Why energy firms may want Iran's sanctions in place...
Why energy firms may want Iran's sanctions in place... How to choose stocks in contrarian markets...
Editor's note: While the S&A Digest team returns from our annual Spring Editors Conference, we're finishing up our weeklong series from S&A Global Contrarian editor Kim Iskyan.
Kim was generous enough to allow us to excerpt from his March issue, where he recalls his "boots on the ground" experience in Iran. (You can read the previous installments here, here, and here.)
Today, he concludes the series by explaining why the sanctions in Iran may actually be good for energy companies...
As I explained yesterday, one of the "hot button" issues in Iran is the country's sanctions, which prevent it from doing business with many of the world's biggest economies.
These sanctions are hurting Iran's citizens and businesses alike. But global oil and gas companies might also not want sanctions lifted.
Iran has the world's fourth-largest proven oil reserves.
And as you can see in the chart below, it also has the world's second-largest proven gas reserves.
If sanctions are lifted and Iran attracts investments to significantly increase oil production, the price of oil might suffer... since more supply usually leads to lower prices.
A top oil analyst I know in Washington told me, "There are going to be huge opportunities [if sanctions are lifted]... there are still undeveloped or underdeveloped production resources which are much lower in cost than the 'marginal barrel' from shale, oil sands, or deepwater."
Large, easy-to-access oil reserves in a country that wants to generate as much revenue as possible isn't something that will go down well with big Western oil and gas companies... even if they are able to secure a few big oil fields in Iran.

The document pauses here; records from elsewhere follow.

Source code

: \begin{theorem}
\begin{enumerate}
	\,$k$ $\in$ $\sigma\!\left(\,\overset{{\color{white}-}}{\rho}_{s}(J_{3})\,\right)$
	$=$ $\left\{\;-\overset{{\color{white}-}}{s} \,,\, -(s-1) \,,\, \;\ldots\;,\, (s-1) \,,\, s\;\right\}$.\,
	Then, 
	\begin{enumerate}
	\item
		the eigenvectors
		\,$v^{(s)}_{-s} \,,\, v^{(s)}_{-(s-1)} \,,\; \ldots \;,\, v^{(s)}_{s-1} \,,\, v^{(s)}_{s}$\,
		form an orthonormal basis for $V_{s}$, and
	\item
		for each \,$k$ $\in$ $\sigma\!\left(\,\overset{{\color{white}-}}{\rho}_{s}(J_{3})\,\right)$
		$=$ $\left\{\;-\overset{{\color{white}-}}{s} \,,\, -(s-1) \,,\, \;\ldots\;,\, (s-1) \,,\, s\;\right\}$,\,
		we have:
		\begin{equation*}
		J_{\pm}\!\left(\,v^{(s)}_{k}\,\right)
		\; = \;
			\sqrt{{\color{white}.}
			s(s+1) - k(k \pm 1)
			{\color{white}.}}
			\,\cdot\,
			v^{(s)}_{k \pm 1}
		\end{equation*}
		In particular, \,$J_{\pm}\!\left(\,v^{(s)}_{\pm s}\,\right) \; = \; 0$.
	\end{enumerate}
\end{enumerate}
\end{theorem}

In the U.S. – which is the key player in the sanctions game – there are rumblings in Congress for slapping Iran with even more stringent sanctions. Israel, which has a strong lobby in the U.S. congress, feels threatened by the potential of a nuclear Iran.
But President Obama's list of recent foreign policy victories is looking pretty short these days... and a breakthrough with Iran would help the final years of his presidency.
The other members of the P5+1 – the United Kingdom, Russia, China, France, and Germany – have their own agendas. Following Russia's annexation of Crimea, Europe is increasingly concerned about the reliability of Russia as an energy supplier. It currently provides around a quarter of Europe's gas needs. Iran is looking attractive as an alternate supplier. Also, consumer demand from an unleashed Iran could provide a powerful jolt to the EU's flatlining manufacturing sector.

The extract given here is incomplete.